Slow Optical Flow using VPI on Xavier NX

Hi,

I’m developing on Xavier NX platform with Jetpack 4.6 and I’d like to run VPI’s Dense optical flow Python sample with my data.

Running the dense optical flow script with sample data (…/assets/pedestrians.mp4, …/assets/dashcam.mp4) works as expected. I see around 50-90 FPS.

However, running the same script on my custom data (with similar resolution and bitrate) drops the FPS down to 0.1. After profiling, it seems like the locking operation with mv.rlock_cpu() as data: is the culprit.

I’d like to understand why this is happening.

Hi,

Could you share the video so we can check this issue in our environment?
mv.rlock_cpu() will trigger a memcpy to transfer the data back to the CPU.

Could you also try to run the sample with performance mode?

$ sudo nvpmodel -m 0
$ sudo jetson_clocks

Thanks.

Hi,

Could you check if you’re able to access this? There’s no optical flow in the video but has the same processing time issue.

I gave performance mode a try but no luck, I still have the same 0.1 FPS.

I performed more tests on different videos with the same script.

I noticed that the performance is affected for videos with non-standard aspect ratios.

Here’s some open-source videos with standard aspect ratio:

And open-source videos with non-standard aspect ratio:

I also tried resizing the sample video I provided to a standard aspect ratio and I’m getting performance I expect, ~70-90 FPS.

Could you confirm this on your end? Also, I’d like to know if this is by design, and if there’s any way to use videos with non-standard aspect ratios without resizing.

Hi,

Sorry for the late update.

We cannot access the Google drive link due to invalid permission.
Will give the public data a try and share more info with you.

Thanks.

Hi,

The public data is .webm format so it cannot work with the sample by default.

But could you help to check if this issue is related to the multiple of 4 resolution?
It looks like the resolution of standard aspect ratio cases are multiple of 4.
While the non-standard cases are not.

Since NVENC splits input images into 4x4 pixel blocks, it might expect the input resolution be the multiple of 4

Thanks.

Hi,

My sample video (and in future, live video) is 820x616 or 1640x1232, both multiples of 4 and it doesn’t seem to work.
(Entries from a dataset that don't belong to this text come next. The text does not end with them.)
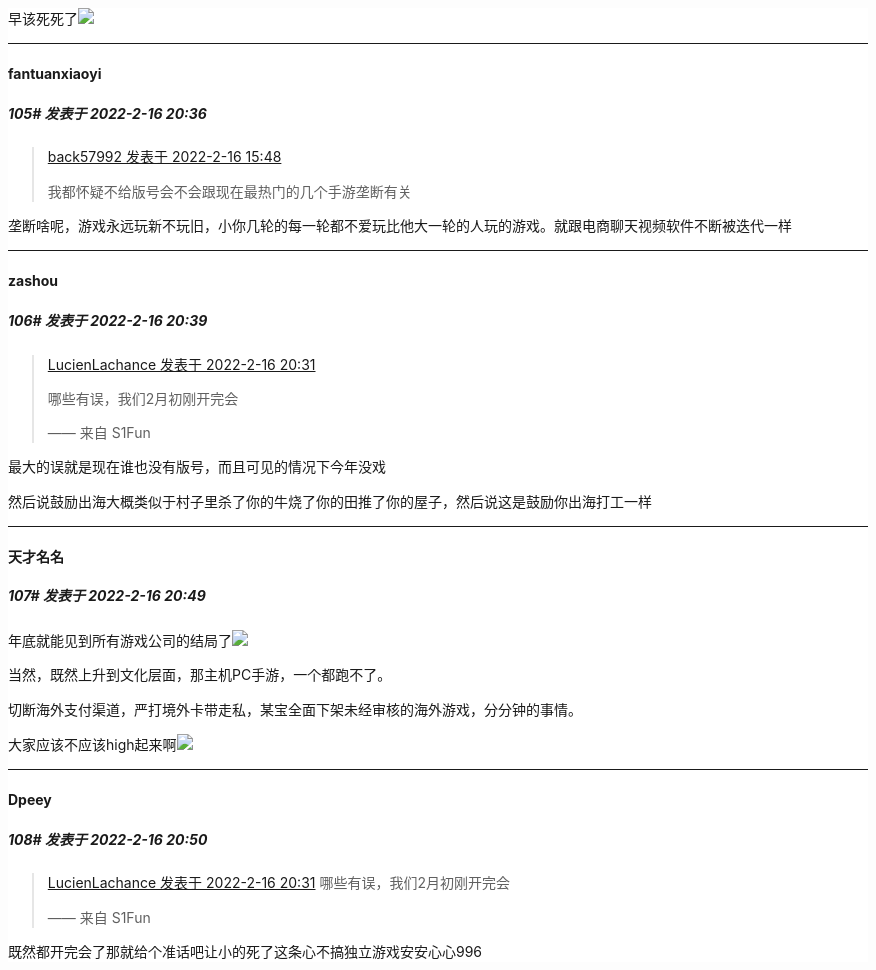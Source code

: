 早该死死了<img src="https://static.saraba1st.com/image/smiley/face2017/067.png" referrerpolicy="no-referrer">

*****

####  fantuanxiaoyi  
##### 105#       发表于 2022-2-16 20:36

<blockquote><a href="httphttps://bbs.saraba1st.com/2b/forum.php?mod=redirect&amp;goto=findpost&amp;pid=54712563&amp;ptid=2052762" target="_blank">back57992 发表于 2022-2-16 15:48</a>

我都怀疑不给版号会不会跟现在最热门的几个手游垄断有关</blockquote>
垄断啥呢，游戏永远玩新不玩旧，小你几轮的每一轮都不爱玩比他大一轮的人玩的游戏。就跟电商聊天视频软件不断被迭代一样

*****

####  zashou  
##### 106#       发表于 2022-2-16 20:39

<blockquote><a href="httphttps://bbs.saraba1st.com/2b/forum.php?mod=redirect&amp;goto=findpost&amp;pid=54716508&amp;ptid=2052762" target="_blank">LucienLachance 发表于 2022-2-16 20:31</a>

哪些有误，我们2月初刚开完会

—— 来自 S1Fun</blockquote>
最大的误就是现在谁也没有版号，而且可见的情况下今年没戏

然后说鼓励出海大概类似于村子里杀了你的牛烧了你的田推了你的屋子，然后说这是鼓励你出海打工一样



*****

####  天才名名  
##### 107#       发表于 2022-2-16 20:49

年底就能见到所有游戏公司的结局了<img src="https://static.saraba1st.com/image/smiley/face2017/037.png" referrerpolicy="no-referrer">

当然，既然上升到文化层面，那主机PC手游，一个都跑不了。

切断海外支付渠道，严打境外卡带走私，某宝全面下架未经审核的海外游戏，分分钟的事情。

大家应该不应该high起来啊<img src="https://static.saraba1st.com/image/smiley/face2017/050.png" referrerpolicy="no-referrer">

*****

####  Dpeey  
##### 108#       发表于 2022-2-16 20:50

<blockquote><a href="httphttps://bbs.saraba1st.com/2b/forum.php?mod=redirect&amp;goto=findpost&amp;pid=54716508&amp;ptid=2052762" target="_blank">LucienLachance 发表于 2022-2-16 20:31</a>
哪些有误，我们2月初刚开完会

—— 来自 S1Fun</blockquote>
既然都开完会了那就给个准话吧让小的死了这条心不搞独立游戏安安心心996

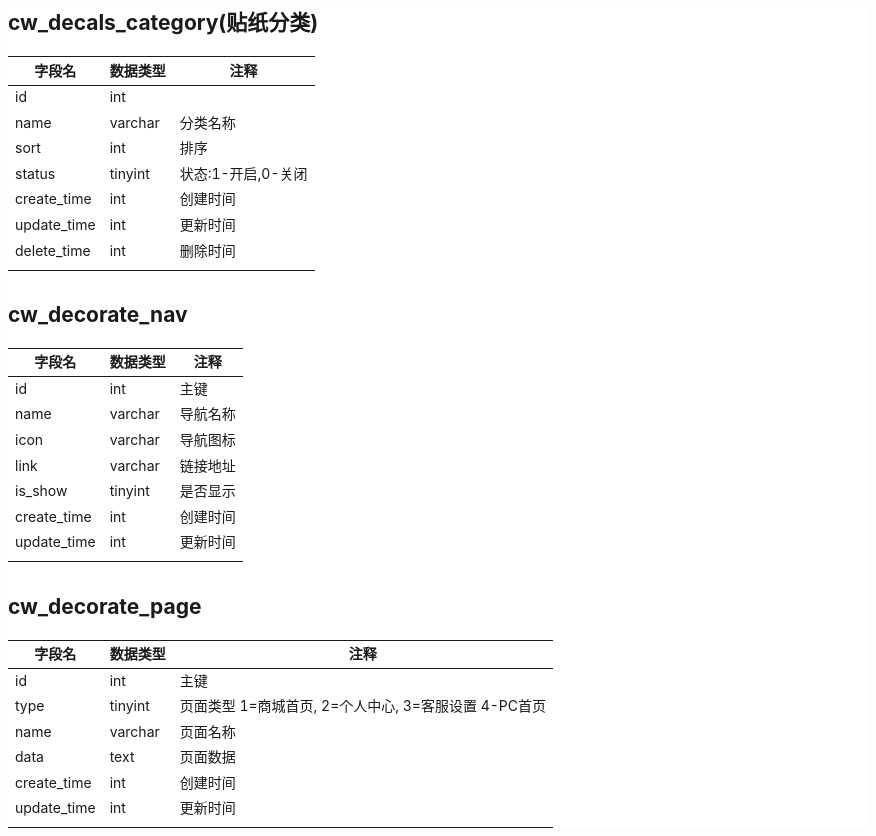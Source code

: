 ## cw\_decals\_category(贴纸分类)

| 字段名          | 数据类型 | 注释               |
| ----------------- | ---------- | -------------------- |
| id              | int      |                    |
| name            | varchar  | 分类名称           |
| sort            | int      | 排序               |
| status          | tinyint  | 状态:1-开启,0-关闭 |
| create\_time | int      | 创建时间           |
| update\_time | int      | 更新时间           |
| delete\_time | int      | 删除时间           |
|                 |          |                    |

## cw\_decorate\_nav

| 字段名          | 数据类型 | 注释     |
| ----------------- | ---------- | ---------- |
| id              | int      | 主键     |
| name            | varchar  | 导航名称 |
| icon            | varchar  | 导航图标 |
| link            | varchar  | 链接地址 |
| is\_show     | tinyint  | 是否显示 |
| create\_time | int      | 创建时间 |
| update\_time | int      | 更新时间 |
|                 |          |          |

## cw\_decorate\_page

| 字段名          | 数据类型 | 注释                                                             |
| ----------------- | ---------- | ------------------------------------------------------------------ |
| id              | int      | 主键                                                             |
| type            | tinyint  | 页面类型 1\=商城首页, 2\=个人中心, 3\=客服设置 4-PC首页 |
| name            | varchar  | 页面名称                                                         |
| data            | text     | 页面数据                                                         |
| create\_time | int      | 创建时间                                                         |
| update\_time | int      | 更新时间                                                         |
|                 |          |                                                                  |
As for the open-source videos, could you try this?

# standard videos
wget https://motchallenge.net/sequenceVideos/ADL-Rundle-3-raw.mp4
wget https://motchallenge.net/sequenceVideos/ETH-Linthescher-raw.mp4
wget https://motchallenge.net/sequenceVideos/PETS09-S2L2-raw.mp4

# non-standard videos
wget https://motchallenge.net/sequenceVideos/KITTI-17-raw.mp4
wget https://motchallenge.net/sequenceVideos/KITTI-19-raw.mp4
wget https://motchallenge.net/sequenceVideos/KITTI-16-raw.mp4

Thanks!

Hi,

Thanks, we will give you a try.
Which quality do you use?

Thanks.

I used ‘high’ quality. Didn’t get a chance to try others.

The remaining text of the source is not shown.